The task » Give the listing again in full and exactly, apart from its pictures.

Records to process »
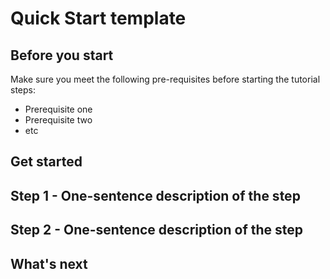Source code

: # Quick Start template

## Before you start

Make sure you meet the following pre-requisites before starting the tutorial steps:

* Prerequisite one
* Prerequisite two
* etc

## Get started

## Step 1 - One-sentence description of the step

<!-- Fill in more details, as needed. -->

## Step 2 - One-sentence description of the step

<!-- Fill in more details, as needed. -->

<!-- Add steps, as needed. -->

## What's next

<!-- If you've gotten a new user over the threshold using your API, what should they do next? -->

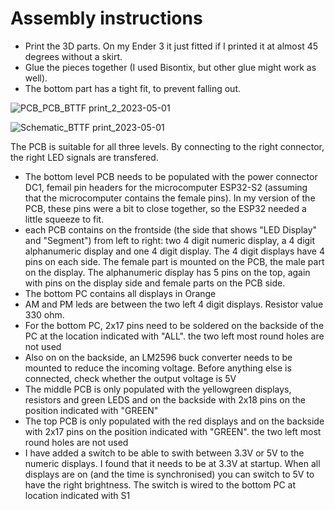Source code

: # Assembly instructions

- Print the 3D parts. On my Ender 3 it just fitted if I printed it at almost 45 degrees without a skirt.
- Glue the pieces together (I used Bisontix, but other glue might work as well).
- The bottom part has a tight fit, to prevent falling out.

![PCB_PCB_BTTF print_2_2023-05-01](https://github.com/rvangelder11/BackToTheFutureClock/assets/90907092/c57c9c1c-cdd8-42f8-bd20-cabfd743ef32)

![Schematic_BTTF print_2023-05-01](https://github.com/rvangelder11/BackToTheFutureClock/assets/90907092/17cd4809-5033-4a8a-8375-b1c729c7a8dc)

The PCB is suitable for all three levels. By connecting to the right connector, the right LED signals are transfered.

- The bottom level PCB needs to be populated with the power connector DC1, femail pin headers for the microcomputer ESP32-S2 (assuming that the microcomputer contains the female pins). In my version of the PCB, these pins were a bit to close together, so the ESP32 needed a little squeeze to fit. 
- each PCB contains on the frontside (the side that shows "LED Display" and "Segment") from left to right: two 4 digit numeric display, a 4 digit alphanumeric display and one 4 digit display. The 4 digit displays have 4 pins on each side. The female part is mounted on the PCB, the male part on the display. The alphanumeric display has 5 pins on the top, again with pins on the display side and female parts on the PCB side.
- The bottom PC contains all displays in Orange
- AM and PM leds are between the two left 4 digit displays. Resistor value 330 ohm.
- For the bottom PC, 2x17 pins need to be soldered on the backside of the PC at the location indicated with "ALL". the two left most round holes are not used
- Also on on the backside, an LM2596 buck converter needs to be mounted to reduce the incoming voltage. Before anything else is connected, check whether the output voltage is 5V
- The middle PCB is only populated with the yellowgreen displays, resistors and green LEDS  and on the backside with 2x18 pins on the position indicated with "GREEN"
- The top PCB is only populated with the red displays and on the backside with 2x17 pins on the position indicated with "GREEN". the two left most round holes are not used
- I have added a switch to be able to swith between 3.3V or 5V to the numeric displays. I found that it needs to be at 3.3V at startup. When all displays are on (and the time is synchronised) you can switch to 5V to have the right brightness. The switch is wired to the bottom PC at location indicated with S1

Solution »
Source code

: # Quick Start template

## Before you start

Make sure you meet the following pre-requisites before starting the tutorial steps:

* Prerequisite one
* Prerequisite two
* etc

## Get started

## Step 1 - One-sentence description of the step

<!-- Fill in more details, as needed. -->

## Step 2 - One-sentence description of the step

<!-- Fill in more details, as needed. -->

<!-- Add steps, as needed. -->

## What's next

<!-- If you've gotten a new user over the threshold using your API, what should they do next? -->

Source code

: # Assembly instructions

- Print the 3D parts. On my Ender 3 it just fitted if I printed it at almost 45 degrees without a skirt.
- Glue the pieces together (I used Bisontix, but other glue might work as well).
- The bottom part has a tight fit, to prevent falling out.

![PCB_PCB_BTTF print_2_2023-05-01](https://github.com/rvangelder11/BackToTheFutureClock/assets/90907092/c57c9c1c-cdd8-42f8-bd20-cabfd743ef32)

![Schematic_BTTF print_2023-05-01](https://github.com/rvangelder11/BackToTheFutureClock/assets/90907092/17cd4809-5033-4a8a-8375-b1c729c7a8dc)

The PCB is suitable for all three levels. By connecting to the right connector, the right LED signals are transfered.

- The bottom level PCB needs to be populated with the power connector DC1, femail pin headers for the microcomputer ESP32-S2 (assuming that the microcomputer contains the female pins). In my version of the PCB, these pins were a bit to close together, so the ESP32 needed a little squeeze to fit. 
- each PCB contains on the frontside (the side that shows "LED Display" and "Segment") from left to right: two 4 digit numeric display, a 4 digit alphanumeric display and one 4 digit display. The 4 digit displays have 4 pins on each side. The female part is mounted on the PCB, the male part on the display. The alphanumeric display has 5 pins on the top, again with pins on the display side and female parts on the PCB side.
- The bottom PC contains all displays in Orange
- AM and PM leds are between the two left 4 digit displays. Resistor value 330 ohm.
- For the bottom PC, 2x17 pins need to be soldered on the backside of the PC at the location indicated with "ALL". the two left most round holes are not used
- Also on on the backside, an LM2596 buck converter needs to be mounted to reduce the incoming voltage. Before anything else is connected, check whether the output voltage is 5V
- The middle PCB is only populated with the yellowgreen displays, resistors and green LEDS  and on the backside with 2x18 pins on the position indicated with "GREEN"
- The top PCB is only populated with the red displays and on the backside with 2x17 pins on the position indicated with "GREEN". the two left most round holes are not used
- I have added a switch to be able to swith between 3.3V or 5V to the numeric displays. I found that it needs to be at 3.3V at startup. When all displays are on (and the time is synchronised) you can switch to 5V to have the right brightness. The switch is wired to the bottom PC at location indicated with S1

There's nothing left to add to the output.